Resources
Authors & Affiliations
Christian Schmid, James Murray
Abstract
The ability of a brain or a neural network to efficiently learn depends crucially on both the task structure and the learning rule. Previous works have analyzed the dynamical equations describing learning in the relatively simplified context of the perceptron under assumptions of a student-teacher framework or a linearized output. While these assumptions have facilitated theoretical insights, they have precluded a detailed exploration of the roles of the nonlinearity and input-data distribution in determining the learning dynamics, limiting the applicability of the theories to real biological or artificial neural networks.

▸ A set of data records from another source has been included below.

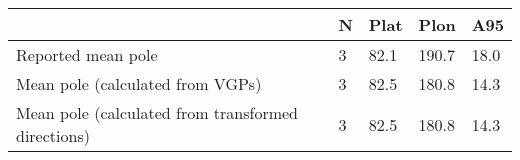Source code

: \begin{tabular}{lllll}
\toprule
{} &  N &  Plat &   Plon &   A95 \\
\midrule
Reported mean pole                                 &  3 &  82.1 &  190.7 &  18.0 \\
Mean pole (calculated from VGPs)                   &  3 &  82.5 &  180.8 &  14.3 \\
Mean pole (calculated from transformed directions) &  3 &  82.5 &  180.8 &  14.3 \\
\bottomrule
\end{tabular}
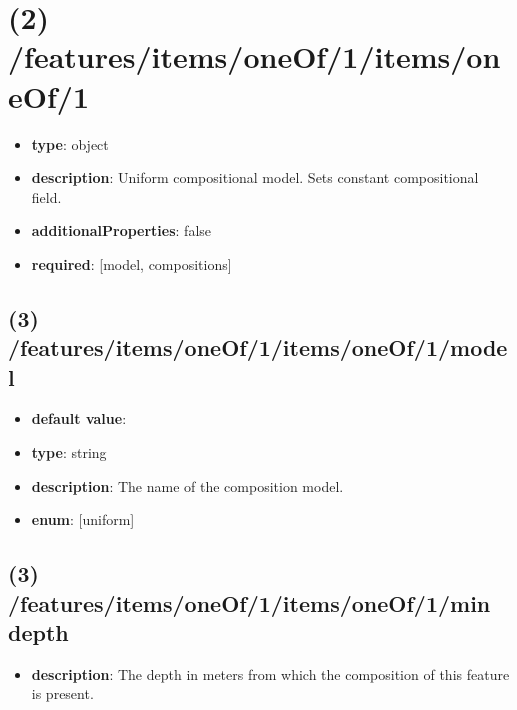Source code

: \section{(2) /features/items/oneOf/1/items/oneOf/1}
\begin{itemize}[leftmargin=2em]\item {\bf type}: object
\item {\bf description}: Uniform compositional model. Sets constant compositional field.
\item {\bf additionalProperties}: false
\item {\bf required}: [model, compositions]\end{itemize}
\subsection{(3) /features/items/oneOf/1/items/oneOf/1/model}
\begin{itemize}[leftmargin=3em]\item {\bf default value}: 
\item {\bf type}: string
\item {\bf description}: The name of the composition model.
\item {\bf enum}: [uniform]\end{itemize}\subsection{(3) /features/items/oneOf/1/items/oneOf/1/min depth}
\begin{itemize}[leftmargin=3em]\item {\bf description}: The depth in meters from which the composition of this feature is present.
\end{itemize}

Here, we use a stochastic-process approach to derive flow equations describing learning in a general setting. We then apply this framework to the case of a nonlinear perceptron performing a Gaussian binary classification task. We characterize the effects of the learning rule (supervised or reinforcement learning, SL/RL) and the input noise covariance structure on the perceptron’s learning curve and the forgetting curve as subsequent tasks are learned. In particular, we find that the input-data noise differently affects the learning speed under SL vs. RL, as well as determines how quickly learning of a task is overwritten by subsequent learning. Additionally, we verify our approach with real data using the MNIST dataset and accurately capture non-trivial learning dynamics for structured input distributions in a high-dimensional setting. This approach points a way toward analyzing learning dynamics for more-complex circuit architectures and provides a path for designing experiments to distinguish between learning rules that the brain might be using.